When the numbers start to roll out officially, analysts expect Goldman Sachs to announce a record profit and to pass out more than $10 billion in bonuses.
The profits at that firm are so vast, the bonuses are likely to hit tens of millions of dollars for the top performers. In 2007, CEO Lloyd Blankfein received $68 million and some secretaries got $200,000.
This year, the average is an estimated $700,000 per employee. Other banks are also expected to offer eye-popping bonuses.
"We need the people there to do the job, and if you don't pay them for their performance, you'll lose them," said Bill George, a Goldman Sachs board member. "It's much like professional athletes and movie stars."
Some might argue, however, that athletes and movie stars didn't share responsibility for a worldwide economic recession, or get a big taxpayer bailout.

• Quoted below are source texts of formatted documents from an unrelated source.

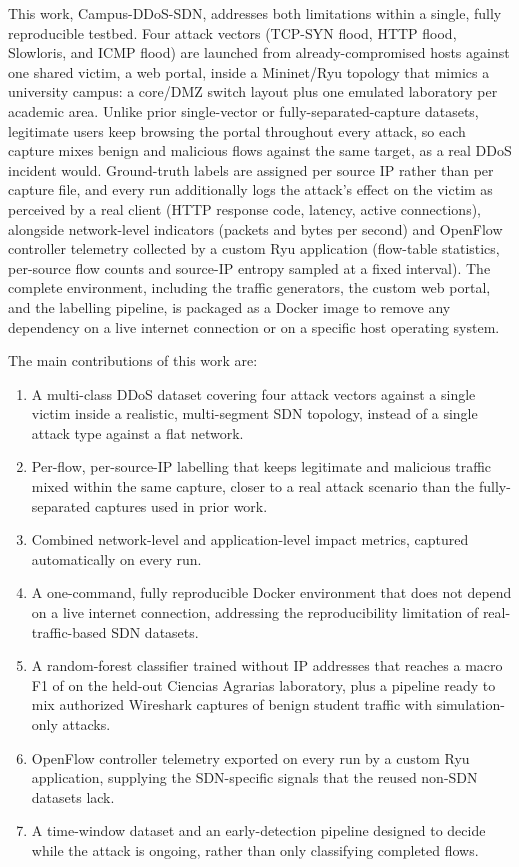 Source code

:\documentclass[journal,article,submit,moreauthors]{Definitions/mdpi}
\begin{document}
This work, Campus-DDoS-SDN, addresses both limitations within a single, fully reproducible testbed. Four attack vectors (TCP-SYN flood, HTTP flood, Slowloris, and ICMP flood) are launched from already-compromised hosts against one shared victim, a web portal, inside a Mininet/Ryu topology that mimics a university campus: a core/DMZ switch layout plus one emulated laboratory per academic area. Unlike prior single-vector or fully-separated-capture datasets, legitimate users keep browsing the portal throughout every attack, so each capture mixes benign and malicious flows against the same target, as a real DDoS incident would. Ground-truth labels are assigned per source IP rather than per capture file, and every run additionally logs the attack's effect on the victim as perceived by a real client (HTTP response code, latency, active connections), alongside network-level indicators (packets and bytes per second) and OpenFlow controller telemetry collected by a custom Ryu application (flow-table statistics, per-source flow counts and source-IP entropy sampled at a fixed interval). The complete environment, including the traffic generators, the custom web portal, and the labelling pipeline, is packaged as a Docker image to remove any dependency on a live internet connection or on a specific host operating system.

The main contributions of this work are:
\begin{enumerate}[label=\roman*.]
  \item A multi-class DDoS dataset covering four attack vectors against a single victim inside a realistic, multi-segment SDN topology, instead of a single attack type against a flat network.
  \item Per-flow, per-source-IP labelling that keeps legitimate and malicious traffic mixed within the same capture, closer to a real attack scenario than the fully-separated captures used in prior work.
  \item Combined network-level and application-level impact metrics, captured automatically on every run.
  \item A one-command, fully reproducible Docker environment that does not depend on a live internet connection, addressing the reproducibility limitation of real-traffic-based SDN datasets.
  \item A random-forest classifier trained without IP addresses that reaches a macro F1 of \Fmacro on the held-out Ciencias Agrarias laboratory, plus a pipeline ready to mix authorized Wireshark captures of benign student traffic with simulation-only attacks.
  \item OpenFlow controller telemetry exported on every run by a custom Ryu application, supplying the SDN-specific signals that the reused non-SDN datasets lack.
  \item A time-window dataset and an early-detection pipeline designed to decide while the attack is ongoing, rather than only classifying completed flows.
\end{enumerate}
\end{document}
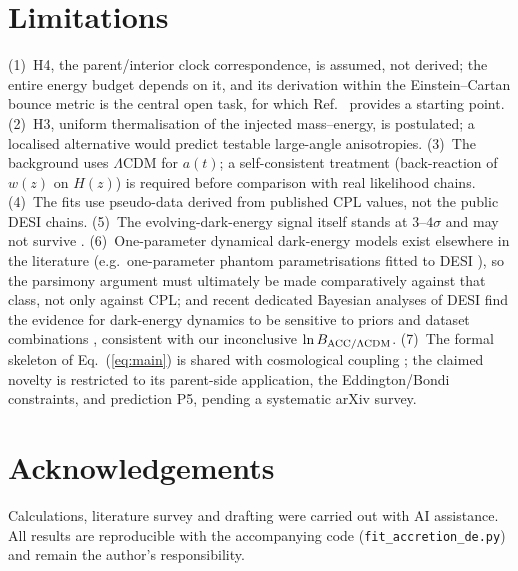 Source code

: \documentclass[11pt]{article}
\begin{document}
\section{Limitations}
\label{sec:limits}
(1)~H4, the parent/interior clock correspondence, is assumed, not derived; the entire energy budget depends on it, and its derivation within the Einstein--Cartan bounce metric is the central open task, for which Ref.~\cite{Poplawski2024} provides a starting point. (2)~H3, uniform thermalisation of the injected mass--energy, is postulated; a localised alternative would predict testable large-angle anisotropies. (3)~The background uses $\Lambda$CDM for $a(t)$; a self-consistent treatment (back-reaction of $w(z)$ on $H(z)$) is required before comparison with real likelihood chains. (4)~The fits use pseudo-data derived from published CPL values, not the public DESI chains. (5)~The evolving-dark-energy signal itself stands at $3$--$4\sigma$ and may not survive \cite{DESI2025}. (6)~One-parameter dynamical dark-energy models exist elsewhere in the literature (e.g.\ one-parameter phantom parametrisations fitted to DESI \cite{Fikri2024}), so the parsimony argument must ultimately be made comparatively against that class, not only against CPL; and recent dedicated Bayesian analyses of DESI find the evidence for dark-energy dynamics to be sensitive to priors and dataset combinations \cite{Ong2025}, consistent with our inconclusive $\ln B_{\rm ACC/\Lambda CDM}$. (7)~The formal skeleton of Eq.~(\ref{eq:main}) is shared with cosmological coupling \cite{CrokerWeiner2019}; the claimed novelty is restricted to its parent-side application, the Eddington/Bondi constraints, and prediction P5, pending a systematic arXiv survey.

\section*{Acknowledgements}
Calculations, literature survey and drafting were carried out with AI assistance. All results are reproducible with the accompanying code (\texttt{fit\_accretion\_de.py}) and remain the author's responsibility.
\end{document}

"I don't think you can ever overestimate the lack of shame that banks, investment banks or any other kind of bank has at this point," said Ira Rheingold, from the National Association for Consumer Advocates.
"They're folks that just continue not to get it," White House press secretary Robert Gibbs said Monday.
Only last month, the president brought bankers in for a White House lecture on shared responsibility.
"Now that they are back on their feet, we expect an extraordinary commitment from them to help us rebuild the economy," the president said.
The Federal Deposit Insurance Corporation is also considering penalties for banks that encourage excessive risk-taking in their compensation plans.
Sorkin said that in recent weeks, he believes bank executives have begun to recognize the extent of the public outrage.
"I think they are trying to figure out what to do," he said. "They are grappling with it. When you speak to them you can feel it. It's palpable."
Many big banks are prepared to pay their top earners largely in long term stocks this year, which experts say will keep them more focused on long-term performance.
When top bank executives face Congress Wednesday on what caused the financial crisis, "I expect you're going to see some contrition given the anger," Sorkin said. "I think at this point they do get it enough to say I'm sorry."
But the options for the White House on bonuses are limited, because banks who've repaid the TARP bailout can do anything they want.
"We missed a golden opportunity," Rheingold said. "The government bailed them out, and then failed to ask them to do anything for the American people."
And Sorkin said, the public shouldn't necessarily cheer about fees imposed on banks.
"Usually these costs get passed on," he said.